Posted November 14, 2013 - 10:37 AM

#31

Oops! :blush:

 

Well, at least you didn't need to worry about a lack of lube in the guides.



  • yamaha-hillclimbs 15

Posted November 14, 2013 - 10:41 AM

#32

Hahahah true very true

  • i want to ride

Posted November 14, 2013 - 11:24 AM

#33

Buy new seals for sure and mic the valve stems for any wear check your manual for go no go. Should be able to check end gap on rings before any work has been done also check manual for go no go. Check ring end gap at top middle bottom.
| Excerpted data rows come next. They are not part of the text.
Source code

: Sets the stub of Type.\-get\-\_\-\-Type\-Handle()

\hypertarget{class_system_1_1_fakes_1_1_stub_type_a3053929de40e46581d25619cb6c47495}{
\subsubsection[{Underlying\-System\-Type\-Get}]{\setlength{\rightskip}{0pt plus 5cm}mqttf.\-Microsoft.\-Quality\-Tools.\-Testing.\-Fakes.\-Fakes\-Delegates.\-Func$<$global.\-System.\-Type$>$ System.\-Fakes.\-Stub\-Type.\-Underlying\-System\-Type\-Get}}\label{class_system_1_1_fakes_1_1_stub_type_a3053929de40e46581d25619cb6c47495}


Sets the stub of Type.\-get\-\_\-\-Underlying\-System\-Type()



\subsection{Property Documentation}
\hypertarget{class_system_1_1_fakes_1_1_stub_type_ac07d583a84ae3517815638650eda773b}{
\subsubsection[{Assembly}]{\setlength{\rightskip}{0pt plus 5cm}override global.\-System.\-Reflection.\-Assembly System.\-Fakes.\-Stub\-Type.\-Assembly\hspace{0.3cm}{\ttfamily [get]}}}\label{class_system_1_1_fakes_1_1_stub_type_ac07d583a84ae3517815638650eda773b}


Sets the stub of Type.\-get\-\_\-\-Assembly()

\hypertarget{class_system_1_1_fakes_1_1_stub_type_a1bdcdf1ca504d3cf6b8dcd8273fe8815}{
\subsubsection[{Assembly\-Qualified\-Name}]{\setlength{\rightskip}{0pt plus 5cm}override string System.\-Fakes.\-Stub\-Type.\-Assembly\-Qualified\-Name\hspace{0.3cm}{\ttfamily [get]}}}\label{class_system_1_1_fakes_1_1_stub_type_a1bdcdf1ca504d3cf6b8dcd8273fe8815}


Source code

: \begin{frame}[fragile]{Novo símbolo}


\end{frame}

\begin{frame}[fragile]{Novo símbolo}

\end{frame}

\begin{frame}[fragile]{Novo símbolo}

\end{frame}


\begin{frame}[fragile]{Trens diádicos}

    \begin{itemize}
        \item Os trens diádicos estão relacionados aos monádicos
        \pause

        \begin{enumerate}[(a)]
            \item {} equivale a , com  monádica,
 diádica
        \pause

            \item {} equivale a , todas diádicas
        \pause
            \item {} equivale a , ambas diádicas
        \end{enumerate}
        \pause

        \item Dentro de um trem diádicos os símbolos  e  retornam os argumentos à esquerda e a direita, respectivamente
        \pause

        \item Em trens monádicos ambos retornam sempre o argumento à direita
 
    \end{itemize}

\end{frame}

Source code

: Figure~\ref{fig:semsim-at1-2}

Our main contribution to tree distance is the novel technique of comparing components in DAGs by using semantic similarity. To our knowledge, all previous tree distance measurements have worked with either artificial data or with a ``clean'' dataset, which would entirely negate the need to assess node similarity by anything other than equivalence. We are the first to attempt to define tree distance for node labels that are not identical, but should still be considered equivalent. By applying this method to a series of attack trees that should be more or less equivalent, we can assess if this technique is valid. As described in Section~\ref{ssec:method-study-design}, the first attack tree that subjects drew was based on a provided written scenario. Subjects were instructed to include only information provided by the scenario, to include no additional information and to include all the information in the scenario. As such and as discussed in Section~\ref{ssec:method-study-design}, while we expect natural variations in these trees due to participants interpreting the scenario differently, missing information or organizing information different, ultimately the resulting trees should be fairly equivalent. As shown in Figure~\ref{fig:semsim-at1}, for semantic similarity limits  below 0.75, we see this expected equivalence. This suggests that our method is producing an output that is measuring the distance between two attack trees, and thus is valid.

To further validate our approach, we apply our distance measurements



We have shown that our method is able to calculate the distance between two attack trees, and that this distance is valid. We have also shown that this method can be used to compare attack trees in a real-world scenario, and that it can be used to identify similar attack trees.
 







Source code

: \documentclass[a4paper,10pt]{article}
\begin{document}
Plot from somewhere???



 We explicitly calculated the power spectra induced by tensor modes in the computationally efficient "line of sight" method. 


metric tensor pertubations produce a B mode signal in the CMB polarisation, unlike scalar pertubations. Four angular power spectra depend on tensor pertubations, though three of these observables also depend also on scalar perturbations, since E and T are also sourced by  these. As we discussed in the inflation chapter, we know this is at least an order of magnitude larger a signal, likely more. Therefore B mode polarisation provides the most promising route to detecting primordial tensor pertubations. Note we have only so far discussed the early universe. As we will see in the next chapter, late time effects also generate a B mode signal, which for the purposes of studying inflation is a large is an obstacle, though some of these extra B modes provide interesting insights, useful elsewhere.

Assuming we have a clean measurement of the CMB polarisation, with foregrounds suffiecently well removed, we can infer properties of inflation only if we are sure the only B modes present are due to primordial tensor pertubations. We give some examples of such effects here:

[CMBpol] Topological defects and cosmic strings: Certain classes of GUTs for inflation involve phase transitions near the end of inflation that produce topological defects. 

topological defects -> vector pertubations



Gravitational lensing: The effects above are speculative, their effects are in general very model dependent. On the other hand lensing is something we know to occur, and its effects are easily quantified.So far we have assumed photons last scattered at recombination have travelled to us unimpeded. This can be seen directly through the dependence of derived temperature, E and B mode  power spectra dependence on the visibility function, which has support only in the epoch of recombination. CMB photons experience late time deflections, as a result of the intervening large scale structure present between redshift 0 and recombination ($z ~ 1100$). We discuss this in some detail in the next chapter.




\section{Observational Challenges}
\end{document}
Hope this helps

  • fldrifter

Posted December 15, 2013 - 09:00 PM

#34

Ok, I have an update here on the bike, plus lots of pictures.

 

I started the bike the other day and ended going for a short ride without any issues, until the last five minutes of the ride when I stopped and shut off the bike.  When I attempted to kick it over, the kick starter was frozen, I rocked the bike a few times and it allow me to kick it over and the bike was fine.  Fast forward to today, where I attempted to kick it over and it was frozen up solid.  If I put some weight on the kick lever it would bump free and rotate down, but if I attempted to try and kick, it wouldn't budge.  I waited till I took the top end off/trans cover before messing with it anymore.  There is a picture below showing the kick gear/spring, I'm not sure if the spring is normally supposed to be a bit oblong on the last coil or not.  However, I did break the kick level seize by using a wrench on the crank side, It would rotate freely 3/4 of the way either way before stopping, I ended up bumping it with the wrench and it popped free, which it now rotates freely all the way around, by hand and with the kick lever.  Any idea what is worn/broken that would cause this to seize up? 

 

Things I made note of when taking down the top end/ trans cover:

1) top of piston has caked on deposits/ definitely from the oil burning

2) piston rings look perfectly fine, this top end should only have 10 hours on it tota, if the guy who I bought it from told the truth about riding it 2 times before I bought it.

3) cylinder looks fine, only 1 spot at the top of the cylinder (photo is below) which has a mark, I have not attempted to wipe that area, Im guessing its from burning oil

4) valves have a ton of caked on oil deposit

5) no metal chunks/pieces in the oil when drained

6) no metal bits in the trans case side when I took it apart

7) there is no play in the piston rod to crank, either side to side or up and down.

 

- I have not taken the valves out yet, but it appears to me it was the valve seal leaking oil

 

Question time-

1) Can I get away with a new head gasket and just putting the cylinder back on the bike as is?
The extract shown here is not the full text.